US House Judiciary Panel has requested additional company records from four tech titans as part of lawmakers’ antitrust probe into the firms. The data requested by the panel include internal emails and other data of companies such as Amazon, Apple, and Facebook, as well as Google's parent firm Alphabet.
"Congressmen Jerrold Nadler, Doug Collins, Jim Sensenbrenner and David Cicilline "today issued requests for information (RFIs) to Alphabet Inc. (Google’s parent company), Amazon, Apple and Facebook. Committee members will use this information as they continue their bipartisan investigation into competition in the tech sector," US House Judiciary Panel said in a statement.
The lawmakers wrote letters to the four firms demanding that they hand over financial statements, organisational charts, emails that raise competition concerns and documents related to any foreign or domestic government investigations, the statement said.
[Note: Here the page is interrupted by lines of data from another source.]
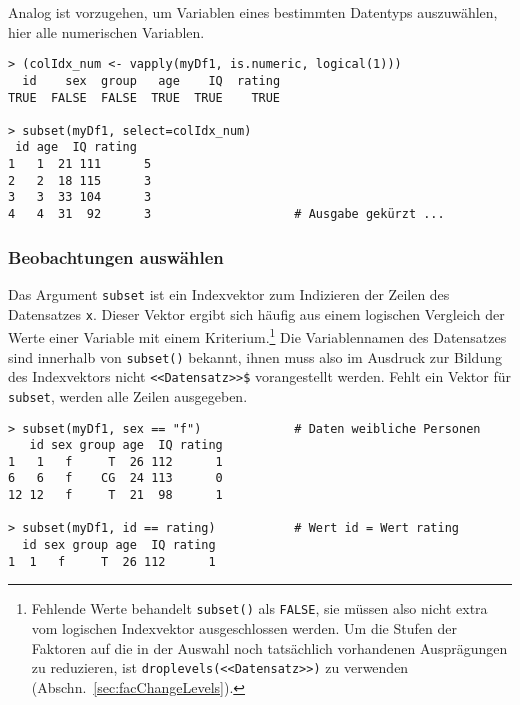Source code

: Analog ist vorzugehen, um Variablen eines bestimmten Datentyps auszuwählen, hier alle numerischen Variablen.
\begin{lstlisting}
> (colIdx_num <- vapply(myDf1, is.numeric, logical(1)))
  id    sex  group   age    IQ  rating
TRUE  FALSE  FALSE  TRUE  TRUE    TRUE

> subset(myDf1, select=colIdx_num)
 id age  IQ rating
1   1  21 111      5
2   2  18 115      3
3   3  33 104      3
4   4  31  92      3                    # Ausgabe gekürzt ...
\end{lstlisting}

\subsubsection{Beobachtungen auswählen}

Das Argument \lstinline!subset! ist ein Indexvektor zum Indizieren der Zeilen des Datensatzes \lstinline!x!. Dieser Vektor ergibt sich häufig aus einem logischen Vergleich der Werte einer Variable mit einem Kriterium.\footnote{\label{ftn:subset_na}Fehlende Werte behandelt \lstinline!subset()! als \lstinline!FALSE!, sie müssen also nicht extra vom logischen Indexvektor ausgeschlossen werden. Um die Stufen der Faktoren auf die in der Auswahl noch tatsächlich vorhandenen Ausprägungen zu reduzieren, ist \lstinline!droplevels(<<Datensatz>>)! zu verwenden (Abschn.\ \ref{sec:facChangeLevels}).} Die Variablennamen des Datensatzes sind innerhalb von \lstinline!subset()! bekannt, ihnen muss also im Ausdruck zur Bildung des Indexvektors nicht \lstinline!<<Datensatz>>$! vorangestellt werden. Fehlt ein Vektor für \lstinline!subset!, werden alle Zeilen ausgegeben.
\begin{lstlisting}
> subset(myDf1, sex == "f")             # Daten weibliche Personen
   id sex group age  IQ rating
1   1   f     T  26 112      1
6   6   f    CG  24 113      0
12 12   f     T  21  98      1

> subset(myDf1, id == rating)           # Wert id = Wert rating
  id sex group age  IQ rating
1  1   f     T  26 112      1
\end{lstlisting}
They also asked that the companies provide a list of any legal cases they have faced due to alleged anti-competitive behaviour, as well as any documents provided to the Justice Department's Antitrust Division.
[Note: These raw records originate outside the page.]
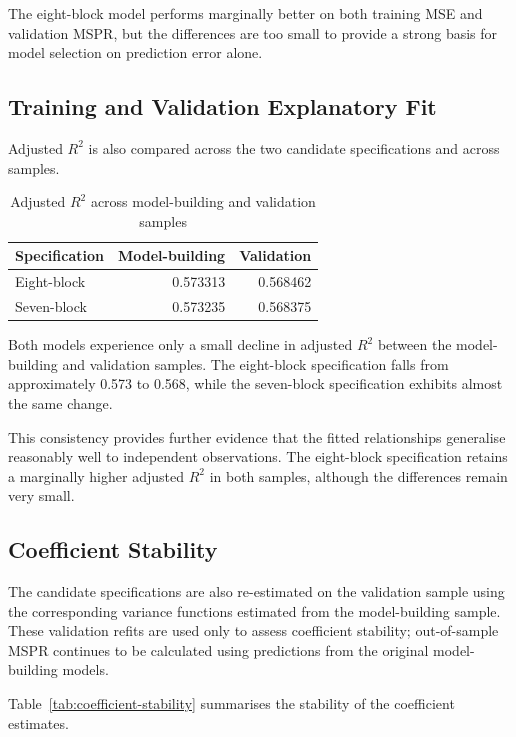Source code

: \documentclass[11pt,a4paper]{article}
\begin{document}
The eight-block model performs marginally better on both training MSE and validation MSPR, but the differences are too small to provide a strong basis for model selection on prediction error alone.

\subsection{Training and Validation Explanatory Fit}

Adjusted \(R^2\) is also compared across the two candidate specifications and across samples.

\begin{table}[H]
\centering
\caption{Adjusted \(R^2\) across model-building and validation samples}
\label{tab:validation-adjusted-r2}
\begin{tabular}{lrr}
\toprule
\textbf{Specification} & \textbf{Model-building} & \textbf{Validation} \\
\midrule
Eight-block & 0.573313 & 0.568462 \\
Seven-block & 0.573235 & 0.568375 \\
\bottomrule
\end{tabular}
\end{table}

Both models experience only a small decline in adjusted \(R^2\) between the model-building and validation samples. The eight-block specification falls from approximately 0.573 to 0.568, while the seven-block specification exhibits almost the same change.

This consistency provides further evidence that the fitted relationships generalise reasonably well to independent observations. The eight-block specification retains a marginally higher adjusted \(R^2\) in both samples, although the differences remain very small.

\subsection{Coefficient Stability}

The candidate specifications are also re-estimated on the validation sample using the corresponding variance functions estimated from the model-building sample. These validation refits are used only to assess coefficient stability; out-of-sample MSPR continues to be calculated using predictions from the original model-building models.

Table~\ref{tab:coefficient-stability} summarises the stability of the coefficient estimates.
\end{document}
Subcommittee's chairman David Cicilline called the letters an "important milestone" in the antitrust investigation.
“We expect stakeholders to use this opportunity to provide information to the Committee to ensure that the Internet is an engine for opportunity for everyone, not just a select few gatekeepers”, he said.
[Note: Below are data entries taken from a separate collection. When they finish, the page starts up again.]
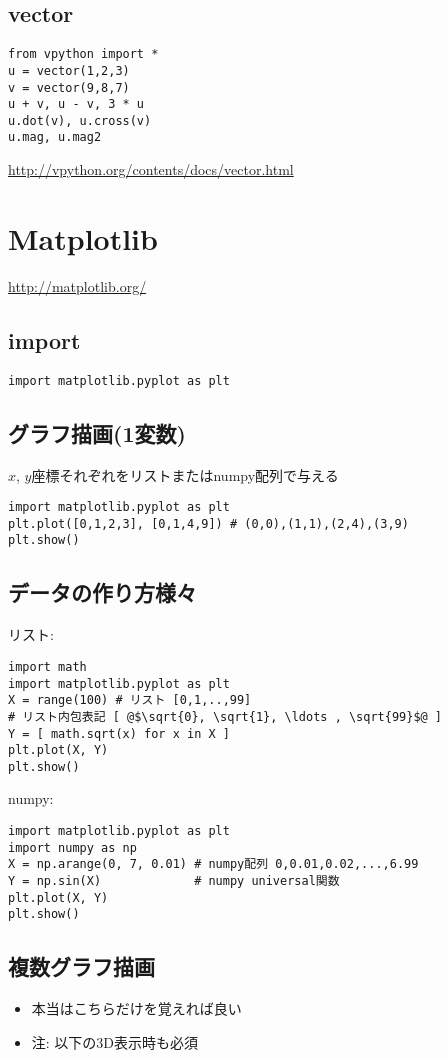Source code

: \documentclass[landscape,7pt,dvipdfmx]{article}
\begin{document}
\begin{multicols*}{3}
\subsection{vector}
\begin{lstlisting}
from vpython import *
u = vector(1,2,3)
v = vector(9,8,7)
u + v, u - v, 3 * u
u.dot(v), u.cross(v)
u.mag, u.mag2
\end{lstlisting}
\url{http://vpython.org/contents/docs/vector.html}

\section{Matplotlib}
\url{http://matplotlib.org/}
\subsection{import}
\begin{lstlisting}
import matplotlib.pyplot as plt
\end{lstlisting}

\subsection{グラフ描画(1変数)}
$x$, $y$座標それぞれをリストまたはnumpy配列で与える
\begin{lstlisting}
import matplotlib.pyplot as plt
plt.plot([0,1,2,3], [0,1,4,9]) # (0,0),(1,1),(2,4),(3,9)
plt.show()
\end{lstlisting}

\subsection{データの作り方様々}
リスト:
\begin{lstlisting}
import math
import matplotlib.pyplot as plt
X = range(100) # リスト [0,1,..,99]
# リスト内包表記 [ @$\sqrt{0}, \sqrt{1}, \ldots , \sqrt{99}$@ ]
Y = [ math.sqrt(x) for x in X ] 
plt.plot(X, Y)
plt.show()
\end{lstlisting}
numpy:
\begin{lstlisting}
import matplotlib.pyplot as plt
import numpy as np 
X = np.arange(0, 7, 0.01) # numpy配列 0,0.01,0.02,...,6.99
Y = np.sin(X)             # numpy universal関数
plt.plot(X, Y)
plt.show()
\end{lstlisting}

\subsection{複数グラフ描画}
\begin{itemize}
\item 本当はこちらだけを覚えれば良い
\item 注: 以下の3D表示時も必須
\end{itemize}


\end{multicols*}
\end{document}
By obtaining these documents, lawmakers hope to uncover any possible violations of antitrust law.
Committee Chairman Nadler in the statement said increasing evidence shows that a small number of companies "have come to capture an outsized share of online commerce and communications."
The panel is expecting the firms to provide the requested data by 14 October.
On Monday, the United States launched a sweeping antitrust probe against Google to determine whether the company had "imbedded itself in every level of the online market ad sales to monopolise this industry".
Days earlier, New York’s attorney general announced an antitrust investigation into Facebook.
The US Department of Justice announced a broad antitrust review of big tech companies in July, saying that the probe is based on new threats that have emerged from Facebook, Google, Amazon and Apple.
The DoJ said that it wants to examine whether the tech giants are acting in ways that are responsive to consumer demands.